Winter in the Northwest comes upon you hard and fast. Fall’s flirtation is brushed aside, and with the fervor of an angry drunk Winter barrels into the room. One moment you shed your coat after a trek uphill, stopping to rest and wiping sweat from your brow, the next a gale wind is driving you back inside, back to comfort.
Suddenly your light jacket is no longer sufficient armament against winter’s chill, and you must arm yourself with tweeds and a scarf, and where did you put your gloves? You take comfort in soups (Matzoh ball! Lentil and chard!), a good wine, the company of good friends, and of course, proper music. The music of winter does not fight off the chill, it does not transport you to days of sunshine and garden parties. The music of winter embraces the cold and the darkness, but nonetheless comforts you with it’s own ambient warmth.

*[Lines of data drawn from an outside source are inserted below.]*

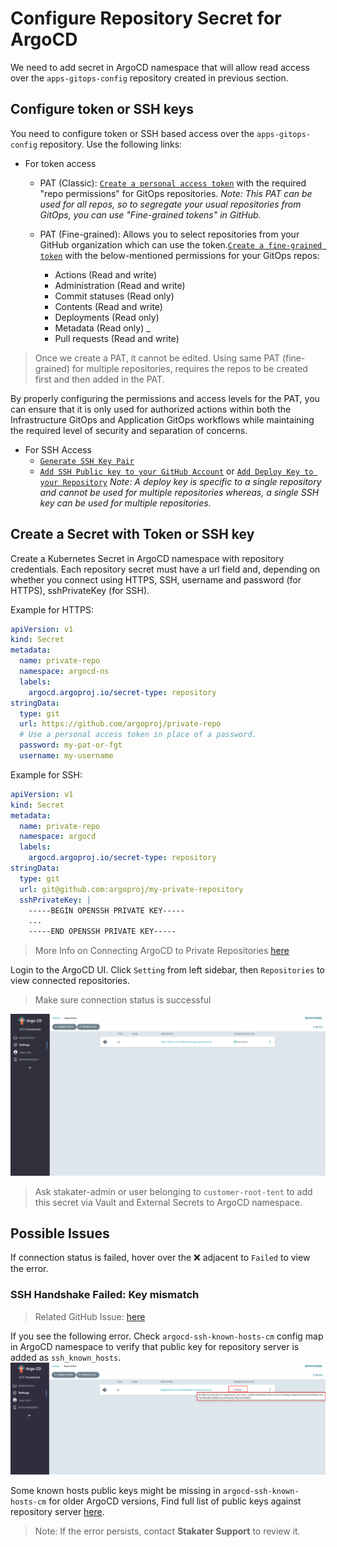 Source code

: # Configure Repository Secret for ArgoCD

We need to add secret in ArgoCD namespace that will allow read access over the `apps-gitops-config` repository created in previous section.

## Configure token or SSH keys

You need to configure token or SSH based access over the `apps-gitops-config` repository.
Use the following links:

- For token access
    - PAT (Classic): [`Create a personal access token`](https://docs.github.com/en/enterprise-server@3.4/authentication/keeping-your-account-and-data-secure/creating-a-personal-access-token) with the required "repo permissions" for GitOps repositories. *Note: This PAT can be used for all repos, so to segregate your usual repositories from GitOps, you can use "Fine-grained tokens" in GitHub.*
    - PAT (Fine-grained): Allows you to select repositories from your GitHub organization which can use the token.[`Create a fine-grained token`](https://github.blog/2022-10-18-introducing-fine-grained-personal-access-tokens-for-github/)
     with the below-mentioned permissions for your GitOps repos:

        - Actions (Read and write)
        - Administration (Read and write)
        - Commit statuses (Read only)
        - Contents (Read and write)
        - Deployments (Read only)
        - Metadata (Read only) _
        - Pull requests (Read and write)

> Once we create a PAT, it cannot be edited. Using same PAT (fine-grained) for multiple repositories, requires the repos to be created first and then added in the PAT.

By properly configuring the permissions and access levels for the PAT, you can ensure that it is only used for authorized actions within both the Infrastructure GitOps and Application GitOps workflows while maintaining the required level of security and separation of concerns.

- For SSH Access
    - [`Generate SSH Key Pair`](https://docs.github.com/en/authentication/connecting-to-github-with-ssh/generating-a-new-ssh-key-and-adding-it-to-the-ssh-agent#generating-a-new-ssh-key)
    - [`Add SSH Public key to your GitHub Account`](https://docs.github.com/en/authentication/connecting-to-github-with-ssh/adding-a-new-ssh-key-to-your-github-account) or [`Add Deploy Key to your Repository`](https://docs.github.com/en/authentication/connecting-to-github-with-ssh/managing-deploy-keys#deploy-keys)
*Note: A deploy key is specific to a single repository and cannot be used for multiple repositories whereas, a single SSH key can be used for multiple repositories.*


## Create a Secret with Token or SSH key

Create a Kubernetes Secret in ArgoCD namespace with repository credentials. Each repository secret must have a url field and, depending on whether you connect using HTTPS, SSH, username and password (for HTTPS), sshPrivateKey (for SSH).

Example for HTTPS:

```yaml
apiVersion: v1
kind: Secret
metadata:
  name: private-repo
  namespace: argocd-ns
  labels:
    argocd.argoproj.io/secret-type: repository
stringData:
  type: git
  url: https://github.com/argoproj/private-repo
  # Use a personal access token in place of a password.
  password: my-pat-or-fgt
  username: my-username
```

Example for SSH:

```yaml
apiVersion: v1
kind: Secret
metadata:
  name: private-repo
  namespace: argocd
  labels:
    argocd.argoproj.io/secret-type: repository
stringData:
  type: git
  url: git@github.com:argoproj/my-private-repository
  sshPrivateKey: |
    -----BEGIN OPENSSH PRIVATE KEY-----
    ...
    -----END OPENSSH PRIVATE KEY-----
```

> More Info on Connecting ArgoCD to Private Repositories [here](https://argo-cd.readthedocs.io/en/stable/operator-manual/declarative-setup/#repositories)

Login to the ArgoCD UI. Click `Setting` from left sidebar, then `Repositories` to view connected repositories.
> Make sure connection status is successful

  ![`ArgoCD-repositories`](images/ArgoCD-repositories.png)

> Ask stakater-admin or user belonging to `customer-root-tent` to add this secret via Vault and External Secrets to ArgoCD namespace.

## Possible Issues

If connection status is failed, hover over the ❌ adjacent to `Failed` to view the error.

### SSH Handshake Failed: Key mismatch

> Related GitHub Issue: [here](https://github.com/argoproj/argo-cd/issues/7723)

If you see the following error. Check `argocd-ssh-known-hosts-cm` config map in ArgoCD namespace to verify that public key for repository server is added as `ssh_known_hosts`.
![`ArgoCD-repo-connection-ssh-issue`](images/ArgoCD-repo-connection-ssh-issue.png)

Some known hosts public keys might be missing in `argocd-ssh-known-hosts-cm` for older ArgoCD versions, Find full list of public keys against repository server [here](https://argo-cd.readthedocs.io/en/stable/operator-manual/declarative-setup/#ssh-known-host-public-keys).
> Note: If the error persists, contact **Stakater Support** to review it. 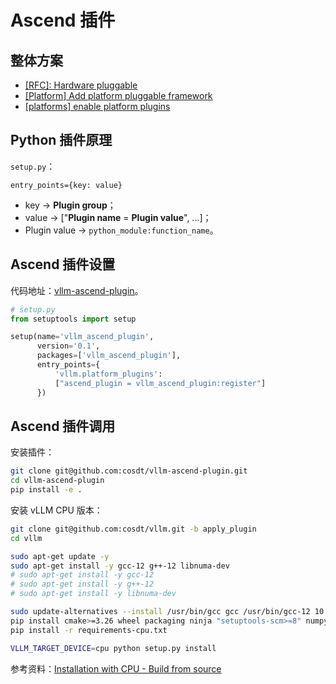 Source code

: # Ascend 插件

## 整体方案

- [<u>[RFC]: Hardware pluggable</u>](https://github.com/vllm-project/vllm/issues/11162)
- [<u>[Platform] Add platform pluggable framework</u>](https://github.com/vllm-project/vllm/pull/11222)
- [<u>[platforms] enable platform plugins</u>](https://github.com/vllm-project/vllm/pull/11602)

## Python 插件原理

`setup.py`：

`entry_points={key: value}`

- key -> **Plugin group**；
- value -> ["**Plugin name** = **Plugin value**", ...]；
- Plugin value -> `python_module:function_name`。

## Ascend 插件设置

代码地址：[<u>vllm-ascend-plugin</u>](https://github.com/cosdt/vllm-ascend-plugin)。

```python
# setup.py
from setuptools import setup

setup(name='vllm_ascend_plugin',
      version='0.1',
      packages=['vllm_ascend_plugin'],
      entry_points={
          'vllm.platform_plugins':
          ["ascend_plugin = vllm_ascend_plugin:register"]
      })
```

## Ascend 插件调用

安装插件：

```bash
git clone git@github.com:cosdt/vllm-ascend-plugin.git
cd vllm-ascend-plugin
pip install -e .
```

安装 vLLM CPU 版本：

```bash
git clone git@github.com:cosdt/vllm.git -b apply_plugin
cd vllm

sudo apt-get update -y
sudo apt-get install -y gcc-12 g++-12 libnuma-dev
# sudo apt-get install -y gcc-12
# sudo apt-get install -y g++-12
# sudo apt-get install -y libnuma-dev

sudo update-alternatives --install /usr/bin/gcc gcc /usr/bin/gcc-12 10 --slave /usr/bin/g++ g++ /usr/bin/g++-12
pip install cmake>=3.26 wheel packaging ninja "setuptools-scm>=8" numpy
pip install -r requirements-cpu.txt

VLLM_TARGET_DEVICE=cpu python setup.py install
```

参考资料：[<u>Installation with CPU - Build from source</u>](https://docs.vllm.ai/en/stable/getting_started/cpu-installation.html#build-from-source)
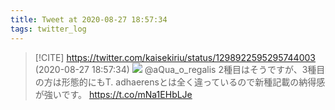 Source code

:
 ```yaml
---
title: Tweet at 2020-08-27 18:57:34
tags: twitter_log
---
```


> [!CITE] https://twitter.com/kaisekiriu/status/1298922595295744003 (2020-08-27 18:57:34)
> ![](https://twitter.com/kaisekiriu/status/1298922595295744003)
> @aQua_o_regalis 2種目はそうですが、3種目の方は形態的にもT. adhaerensとは全く違っているので新種記載の納得感が強いです。
> https://t.co/mNa1EHbLJe
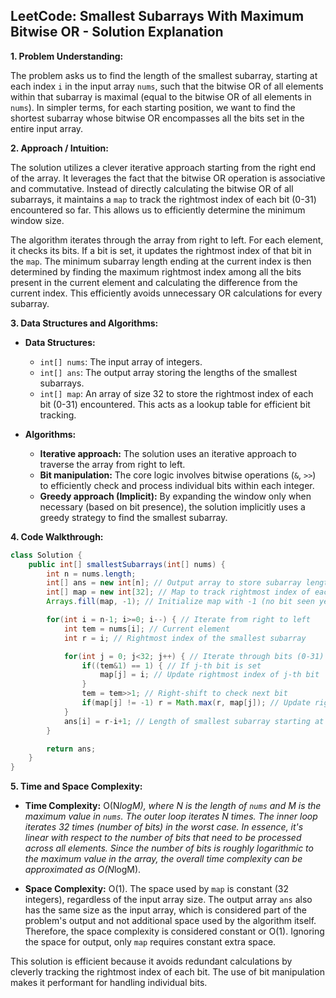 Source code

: ## LeetCode: Smallest Subarrays With Maximum Bitwise OR - Solution Explanation

**1. Problem Understanding:**

The problem asks us to find the length of the smallest subarray, starting at each index `i` in the input array `nums`, such that the bitwise OR of all elements within that subarray is maximal (equal to the bitwise OR of all elements in `nums`).  In simpler terms, for each starting position, we want to find the shortest subarray whose bitwise OR encompasses all the bits set in the entire input array.


**2. Approach / Intuition:**

The solution utilizes a clever iterative approach starting from the right end of the array.  It leverages the fact that the bitwise OR operation is associative and commutative.  Instead of directly calculating the bitwise OR of all subarrays, it maintains a `map` to track the rightmost index of each bit (0-31) encountered so far. This allows us to efficiently determine the minimum window size.

The algorithm iterates through the array from right to left. For each element, it checks its bits. If a bit is set, it updates the rightmost index of that bit in the `map`.  The minimum subarray length ending at the current index is then determined by finding the maximum rightmost index among all the bits present in the current element and calculating the difference from the current index. This efficiently avoids unnecessary OR calculations for every subarray.


**3. Data Structures and Algorithms:**

* **Data Structures:**
    * `int[] nums`: The input array of integers.
    * `int[] ans`: The output array storing the lengths of the smallest subarrays.
    * `int[] map`: An array of size 32 to store the rightmost index of each bit (0-31) encountered.  This acts as a lookup table for efficient bit tracking.

* **Algorithms:**
    * **Iterative approach:** The solution uses an iterative approach to traverse the array from right to left.
    * **Bit manipulation:** The core logic involves bitwise operations (`&`, `>>`) to efficiently check and process individual bits within each integer.
    * **Greedy approach (Implicit):** By expanding the window only when necessary (based on bit presence), the solution implicitly uses a greedy strategy to find the smallest subarray.

**4. Code Walkthrough:**

```java
class Solution {
    public int[] smallestSubarrays(int[] nums) {
        int n = nums.length;
        int[] ans = new int[n]; // Output array to store subarray lengths
        int[] map = new int[32]; // Map to track rightmost index of each bit
        Arrays.fill(map, -1); // Initialize map with -1 (no bit seen yet)

        for(int i = n-1; i>=0; i--) { // Iterate from right to left
            int tem = nums[i]; // Current element
            int r = i; // Rightmost index of the smallest subarray

            for(int j = 0; j<32; j++) { // Iterate through bits (0-31)
                if((tem&1) == 1) { // If j-th bit is set
                    map[j] = i; // Update rightmost index of j-th bit
                }
                tem = tem>>1; // Right-shift to check next bit
                if(map[j] != -1) r = Math.max(r, map[j]); // Update rightmost index 'r'
            }
            ans[i] = r-i+1; // Length of smallest subarray starting at 'i'
        }

        return ans;
    }
}
```

**5. Time and Space Complexity:**

* **Time Complexity:** O(N*logM), where N is the length of `nums` and M is the maximum value in `nums`.  The outer loop iterates N times. The inner loop iterates 32 times (number of bits) in the worst case.  In essence, it's linear with respect to the number of bits that need to be processed across all elements. Since the number of bits is roughly logarithmic to the maximum value in the array, the overall time complexity can be approximated as O(N*logM).

* **Space Complexity:** O(1).  The space used by `map` is constant (32 integers), regardless of the input array size.  The output array `ans` also has the same size as the input array, which is considered part of the problem's output and not additional space used by the algorithm itself.  Therefore, the space complexity is considered constant or O(1).  Ignoring the space for output, only `map` requires constant extra space.

This solution is efficient because it avoids redundant calculations by cleverly tracking the rightmost index of each bit. The use of bit manipulation makes it performant for handling individual bits.
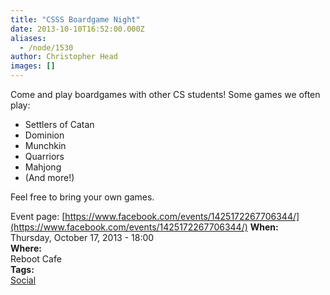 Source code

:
 ```yaml
---
title: "CSSS Boardgame Night"
date: 2013-10-10T16:52:00.000Z
aliases:
  - /node/1530
author: Christopher Head
images: []
---
```


Come and play boardgames with other CS students! Some games we often play:

- Settlers of Catan
- Dominion
- Munchkin
- Quarriors
- Mahjong
- (And more!)

Feel free to bring your own games.

Event page: [https://www.facebook.com/events/1425172267706344/](https://www.facebook.com/events/1425172267706344/)
**When:** \
Thursday, October 17, 2013 - 18:00 \
**Where:** \
Reboot Cafe \
**Tags:** \
[Social](/social)
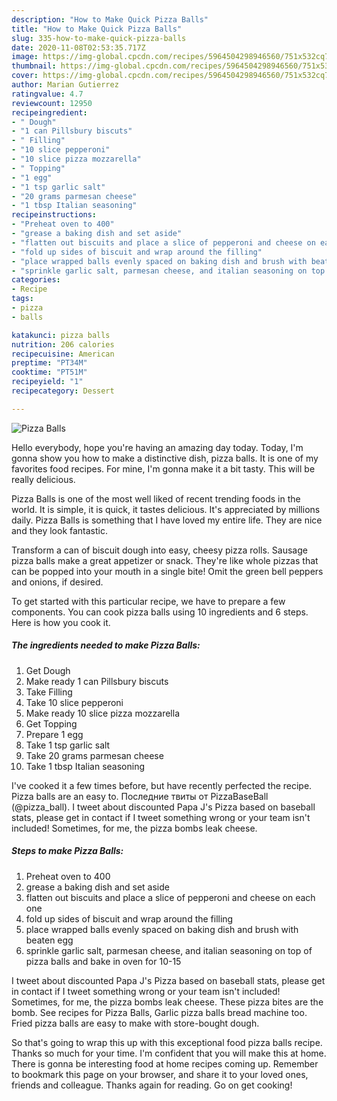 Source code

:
 ```yaml
---
description: "How to Make Quick Pizza Balls"
title: "How to Make Quick Pizza Balls"
slug: 335-how-to-make-quick-pizza-balls
date: 2020-11-08T02:53:35.717Z
image: https://img-global.cpcdn.com/recipes/5964504298946560/751x532cq70/pizza-balls-recipe-main-photo.jpg
thumbnail: https://img-global.cpcdn.com/recipes/5964504298946560/751x532cq70/pizza-balls-recipe-main-photo.jpg
cover: https://img-global.cpcdn.com/recipes/5964504298946560/751x532cq70/pizza-balls-recipe-main-photo.jpg
author: Marian Gutierrez
ratingvalue: 4.7
reviewcount: 12950
recipeingredient:
- " Dough"
- "1 can Pillsbury biscuts"
- " Filling"
- "10 slice pepperoni"
- "10 slice pizza mozzarella"
- " Topping"
- "1 egg"
- "1 tsp garlic salt"
- "20 grams parmesan cheese"
- "1 tbsp Italian seasoning"
recipeinstructions:
- "Preheat oven to 400"
- "grease a baking dish and set aside"
- "flatten out biscuits and place a slice of pepperoni and cheese on each one"
- "fold up sides of biscuit and wrap around the filling"
- "place wrapped balls evenly spaced on baking dish and brush with beaten egg"
- "sprinkle garlic salt, parmesan cheese, and italian seasoning on top of pizza balls and bake in oven for 10-15"
categories:
- Recipe
tags:
- pizza
- balls

katakunci: pizza balls 
nutrition: 206 calories
recipecuisine: American
preptime: "PT34M"
cooktime: "PT51M"
recipeyield: "1"
recipecategory: Dessert

---
```



![Pizza Balls](https://img-global.cpcdn.com/recipes/5964504298946560/751x532cq70/pizza-balls-recipe-main-photo.jpg)

Hello everybody, hope you're having an amazing day today. Today, I'm gonna show you how to make a distinctive dish, pizza balls. It is one of my favorites food recipes. For mine, I'm gonna make it a bit tasty. This will be really delicious.

Pizza Balls is one of the most well liked of recent trending foods in the world. It is simple, it is quick, it tastes delicious. It's appreciated by millions daily. Pizza Balls is something that I have loved my entire life. They are nice and they look fantastic.

Transform a can of biscuit dough into easy, cheesy pizza rolls. Sausage pizza balls make a great appetizer or snack. They&#39;re like whole pizzas that can be popped into your mouth in a single bite! Omit the green bell peppers and onions, if desired.


To get started with this particular recipe, we have to prepare a few components. You can cook pizza balls using 10 ingredients and 6 steps. Here is how you cook it.

<!--inarticleads1-->

##### The ingredients needed to make Pizza Balls:

1. Get  Dough
1. Make ready 1 can Pillsbury biscuts
1. Take  Filling
1. Take 10 slice pepperoni
1. Make ready 10 slice pizza mozzarella
1. Get  Topping
1. Prepare 1 egg
1. Take 1 tsp garlic salt
1. Take 20 grams parmesan cheese
1. Take 1 tbsp Italian seasoning


I&#39;ve cooked it a few times before, but have recently perfected the recipe. Pizza balls are an easy to. Последние твиты от PizzaBaseBall (@pizza_ball). I tweet about discounted Papa J&#39;s Pizza based on baseball stats, please get in contact if I tweet something wrong or your team isn&#39;t included! Sometimes, for me, the pizza bombs leak cheese. 

<!--inarticleads2-->

##### Steps to make Pizza Balls:

1. Preheat oven to 400
1. grease a baking dish and set aside
1. flatten out biscuits and place a slice of pepperoni and cheese on each one
1. fold up sides of biscuit and wrap around the filling
1. place wrapped balls evenly spaced on baking dish and brush with beaten egg
1. sprinkle garlic salt, parmesan cheese, and italian seasoning on top of pizza balls and bake in oven for 10-15


I tweet about discounted Papa J&#39;s Pizza based on baseball stats, please get in contact if I tweet something wrong or your team isn&#39;t included! Sometimes, for me, the pizza bombs leak cheese. These pizza bites are the bomb. See recipes for Pizza Balls, Garlic pizza balls bread machine too. Fried pizza balls are easy to make with store-bought dough. 

So that's going to wrap this up with this exceptional food pizza balls recipe. Thanks so much for your time. I'm confident that you will make this at home. There is gonna be interesting food at home recipes coming up. Remember to bookmark this page on your browser, and share it to your loved ones, friends and colleague. Thanks again for reading. Go on get cooking!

Today the winter wind is blowing hard, the waters of Seattle’s Puget Sound are an angry gunmetal; passing boats rock up and down, fighting the race of the waves to the shore. I am bundled in a grey pullover, and there is matzoh ball soup heating on the stove. I have chosen Califone’s remarkable 2001 release, Roomsound, as my toddy for the afternoon. It was on an afternoon like this, in 2001 that I first heard this record, in an apartment not 10 blocks away, with a view of the cold, cold city pressing against my windows, not at all unlike today.
Six years later, the record is just as wonderful, just as warm. I may have changed and grown by leaps and bounds, lived and gained countless new insights into myself and my life, yet Califone is much the same. The sounds are layered upon layers, the heart is Americana, but the soul is something darker and more complex (yet what could be darker than Americana?). Califone happens in the spaces between the percussion, a busy layered sound coupled with near monotone vocals that inhabit the music as another instrument. Combined it is both comforting and disconcerting, like a song by Nick Cave or the Dirty Three. (The shared reliance on atmosphere, on the unspoken yet implied threat of violence, the music’s energy barely kept in check by the musicians, straining to be released and allowed to run free, teeth bared.)
I am seated at the table by the windows, matzoh ball soup at my side, and Roomsound on my headphones. It is 4pm, the sun is disappearing behind the Olympic mountains, behind the cloud cover, as though it too is retiring from this viciously cold afternoon. The ferries cross the sound, a strong wind blows. and the lights of the city slowly wink on. There is a feeling settling over me that feels feels suspiciously like contentment.